The video ended and a powerful speaker began to talk about the death of her daughter in an actual car crash. Her explicit descriptions of the day it happened and the detailing of her experiences as the horrors unfolded before her eyes were impactful and poignant. Not a dry eye could be seen in the audience when her story was finished. The “victims” at the front of the room were dabbing their eyes with Kleenex and a crushing solemnity hung in the room.
A reading of letters from the victims to their parents and vice versa followed the guest speaker. Every speaker was choked with tears and it was at this moment that I, your humble writer, began to cry as well. Everyone in the bleachers surrounding me was despondent and wetted in the eyes, and those who weren’t sat still with a steely silence. An overwhelming sense of brother- and sisterhood spread through the air. We were all here now. No one was “too cool to care”. No one remained apathetic in the atmosphere of mournful silence.
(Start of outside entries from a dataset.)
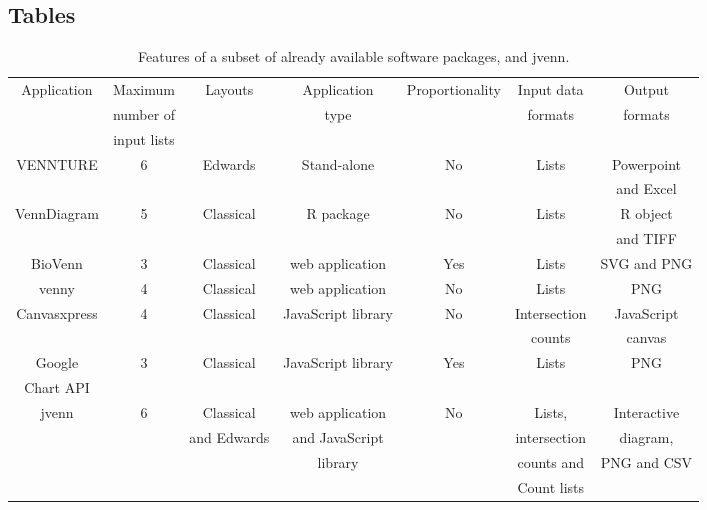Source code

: \documentclass{bmcart}
\begin{document}
\begin{backmatter}

\section*{Tables}

\begin{table}[h!]
\caption{Features of a subset of already available software packages, and 
jvenn.}\label{table::features}
	\begin{tabular}{c|cccccc}
		Application & Maximum & Layouts & Application &
		Proportionality & Input data & Output\\ 
		& number of & & type & & formats & formats \\
		& input lists & & & & & \\ \hline
		
		VENNTURE \cite{Bronwen2012} &  6 & Edwards & Stand-alone & No & Lists &
		Powerpoint\\ 
		& & & & & & and Excel \\ \hline
		
		VennDiagram \cite{RVennDiagram} &  5 & Classical & R package & No & Lists
		& R object \\
		& & & & & & and TIFF \\ \hline
		
		BioVenn \cite{Hulsen2008} &  3 & Classical & web application & Yes &
		Lists & SVG and PNG \\ \hline
		
		venny \cite{venny} &  4 & Classical & web application & No &
		Lists & PNG \\ \hline
		 
		Canvasxpress \cite{canvasxpress} &  4 & Classical & JavaScript library &
		No & Intersection & JavaScript \\
		& & & & & counts & canvas \\ \hline
		
		Google & 3 & Classical & JavaScript library &
		Yes & Lists & PNG \\ 
		Chart API \cite{googleAPI} & & & & & & \\ \hline \hline
			
		jvenn & 6 & Classical & web application & No & Lists,
		& Interactive 
		\\
		& & and Edwards & and JavaScript & & intersection & diagram, \\
		& & & library & & counts and & PNG and CSV \\
		& & & & & Count lists & 
	\end{tabular}
\end{table}



\end{backmatter}
\end{document}
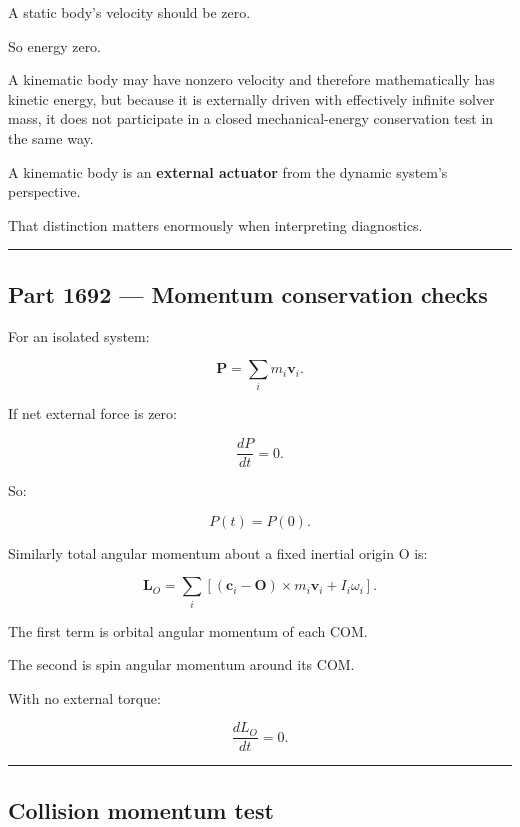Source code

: A static body's velocity should be zero.

So energy zero.

A kinematic body may have nonzero velocity and therefore mathematically has kinetic energy, but because it is externally driven with effectively infinite solver mass, it does not participate in a closed mechanical-energy conservation test in the same way.

A kinematic body is an \textbf{external actuator} from the dynamic system's perspective.

That distinction matters enormously when interpreting diagnostics.

\begin{center}\rule{0.5\linewidth}{0.5pt}\end{center}

\subsection{Part 1692 --- Momentum conservation checks}\label{06-engine-ii-ch039-part-1692-momentum-conservation-checks}

For an isolated system:

\[
\boxed{
\mathbf P
=
\sum_i
m_i\mathbf v_i.
}
\]

If net external force is zero:

\[
\frac{dP}{dt}=0.
\]

So:

\[
P(t)=P(0).
\]

Similarly total angular momentum about a fixed inertial origin O is:

\[
\boxed{
\mathbf L_O
=
\sum_i
[
(\mathbf c_i-\mathbf O)\times m_i\mathbf v_i
+
I_i\omega_i
].
}
\]

The first term is orbital angular momentum of each COM.

The second is spin angular momentum around its COM.

With no external torque:

\[
\frac{dL_O}{dt}=0.
\]

\begin{center}\rule{0.5\linewidth}{0.5pt}\end{center}

\subsection{Collision momentum test}\label{06-engine-ii-ch039-collision-momentum-test}

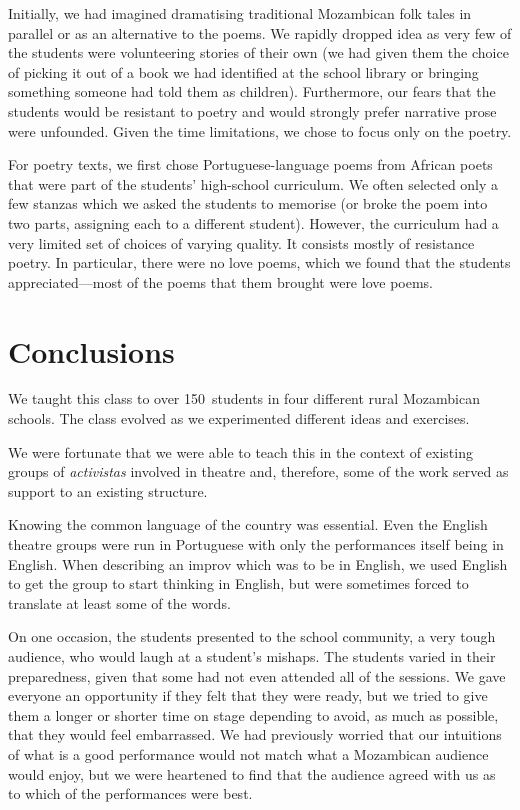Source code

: \documentclass[article,twocolumn,twoside]{memoir}
\begin{document}
Initially, we had imagined dramatising traditional Mozambican folk tales in
parallel or as an alternative to the poems. We rapidly dropped idea as very
few of the students were volunteering stories of their own (we had given them
the choice of picking it out of a book we had identified at the school library
or bringing something someone had told them as children). Furthermore, our
fears that the students would be resistant to poetry and would strongly prefer
narrative prose were unfounded. Given the time limitations, we chose to focus
only on the poetry.

For poetry texts, we first chose Portuguese-language poems from African poets
that were part of the students' high-school curriculum. We often selected only
a few stanzas which we asked the students to memorise (or broke the poem into
two parts, assigning each to a different student). However, the curriculum had
a very limited set of choices of varying quality. It consists mostly of
resistance poetry. In particular, there were no love poems, which we found that
the students appreciated---most of the poems that them brought were love poems.

\chapter{Conclusions}

We taught this class to over 150~students in four different rural Mozambican
schools. The class evolved as we experimented different ideas and exercises.

We were fortunate that we were able to teach this in the context of existing
groups of \textit{activistas} involved in theatre and, therefore, some of the
work served as support to an existing structure.

Knowing the common language of the country was essential. Even the English
theatre groups were run in Portuguese with only the performances itself being
in English. When describing an improv which was to be in English, we used
English to get the group to start thinking in English, but were sometimes
forced to translate at least some of the words.

On one occasion, the students presented to the school community, a very tough
audience, who would laugh at a student's mishaps. The students varied in their
preparedness, given that some had not even attended all of the sessions. We
gave everyone an opportunity if they felt that they were ready, but we tried to
give them a longer or shorter time on stage depending to avoid, as much as
possible, that they would feel embarrassed. We had previously worried that our
intuitions of what is a good performance would not match what a Mozambican
audience would enjoy, but we were heartened to find that the audience agreed
with us as to which of the performances were best.
\end{document}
We cared as one.
It wasn’t the elaborate car crash replication or the entrance of the chopper that affected me most profoundly. It was in the climate of the gym, surrounded by my junior and senior peers, that it hit me. Momentary irresponsibility can damage someone’s life forever. Every Fifteen Minutes was more than just a simple presentation—it was, without a doubt, an overwhelmingly powerful lesson.